そのセリア、今年度の第2四半期(9月末)には売上高・営業利益・純利益とも過去最高を記録し、通期予想も上方修正しました。成長の背景にあるのは何なのか、それは今後も成長要因となり得るのか、気になる点を探っていきましょう。

セリアは「100円均一」であり続ける!

「100均」業界はいま、曲がり角に来ています。国内3493の店舗網を誇るダイソーは、コスト高を背景に100円以上の商品の品揃えを拡大する方針を示し、運営会社の大創産業も「300円ショップ」の出店に積極的です。他のチェーンにも価格帯アップの動きが広がる中、100均であり続ける方針を高く掲げているのがセリア(2782)です。

セリアには、100円とは思えない“高見え”商品や、インテリアのコーディネイトに役立つおしゃれな雑貨など、付加価値の高い100円商品で女性の固定客をつかんできた商品開発力があります。さらに、高い「売上高営業利益率(売上高に対する営業利益の割合)」を生み出す店舗運営のノウハウを持っています。
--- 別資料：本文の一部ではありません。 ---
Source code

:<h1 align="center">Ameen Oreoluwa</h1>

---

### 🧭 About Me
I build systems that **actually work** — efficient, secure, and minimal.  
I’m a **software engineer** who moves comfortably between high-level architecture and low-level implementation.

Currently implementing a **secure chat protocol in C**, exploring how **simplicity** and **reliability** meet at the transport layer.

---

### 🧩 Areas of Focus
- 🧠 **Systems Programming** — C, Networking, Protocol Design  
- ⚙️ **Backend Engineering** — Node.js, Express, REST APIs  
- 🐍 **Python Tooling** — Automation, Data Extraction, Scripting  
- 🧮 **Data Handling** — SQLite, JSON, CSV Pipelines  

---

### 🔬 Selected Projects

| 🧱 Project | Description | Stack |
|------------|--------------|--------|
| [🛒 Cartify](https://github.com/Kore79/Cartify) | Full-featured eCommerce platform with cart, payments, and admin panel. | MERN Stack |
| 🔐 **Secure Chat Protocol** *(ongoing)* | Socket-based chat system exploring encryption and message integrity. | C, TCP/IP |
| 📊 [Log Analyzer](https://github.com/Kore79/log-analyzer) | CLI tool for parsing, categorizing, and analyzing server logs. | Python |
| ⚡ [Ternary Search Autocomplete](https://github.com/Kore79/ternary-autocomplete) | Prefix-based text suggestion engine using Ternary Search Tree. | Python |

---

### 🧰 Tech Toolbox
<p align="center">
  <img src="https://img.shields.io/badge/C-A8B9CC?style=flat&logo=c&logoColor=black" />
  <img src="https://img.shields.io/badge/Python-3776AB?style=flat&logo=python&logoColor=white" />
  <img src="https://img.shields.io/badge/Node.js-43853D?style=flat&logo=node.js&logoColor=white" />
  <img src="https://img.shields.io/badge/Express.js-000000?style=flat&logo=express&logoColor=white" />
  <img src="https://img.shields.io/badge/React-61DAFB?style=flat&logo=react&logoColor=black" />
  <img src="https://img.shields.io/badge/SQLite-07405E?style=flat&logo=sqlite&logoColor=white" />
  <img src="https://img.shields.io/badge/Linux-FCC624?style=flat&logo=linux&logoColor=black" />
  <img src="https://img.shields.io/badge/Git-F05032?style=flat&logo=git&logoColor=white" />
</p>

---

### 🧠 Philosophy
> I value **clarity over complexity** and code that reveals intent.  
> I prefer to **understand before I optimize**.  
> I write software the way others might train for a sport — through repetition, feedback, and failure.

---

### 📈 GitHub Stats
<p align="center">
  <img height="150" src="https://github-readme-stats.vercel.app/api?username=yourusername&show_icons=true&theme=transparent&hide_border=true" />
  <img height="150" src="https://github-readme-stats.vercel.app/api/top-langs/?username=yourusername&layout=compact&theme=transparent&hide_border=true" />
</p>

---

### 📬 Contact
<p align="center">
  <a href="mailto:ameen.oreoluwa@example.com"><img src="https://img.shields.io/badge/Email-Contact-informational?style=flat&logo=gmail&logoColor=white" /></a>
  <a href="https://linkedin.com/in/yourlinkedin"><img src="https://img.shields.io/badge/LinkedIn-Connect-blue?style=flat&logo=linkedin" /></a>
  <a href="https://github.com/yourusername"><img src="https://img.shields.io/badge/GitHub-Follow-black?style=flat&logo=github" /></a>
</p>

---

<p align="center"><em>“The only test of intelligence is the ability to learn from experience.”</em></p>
経済産業省が2018年度に行った「企業活動基本調査確報」によれば、小売業全体の売上高営業利益率は2.8%。対するセリアは9.8%と、格段の差があります。ダイソー(大創産業)は非上場なので確認できませんが、近年、利益率が上昇傾向にある製造業でも4.8%なので、セリアの商品管理や店舗運営はかなり効率化が進んでいると考えてよいでしょう。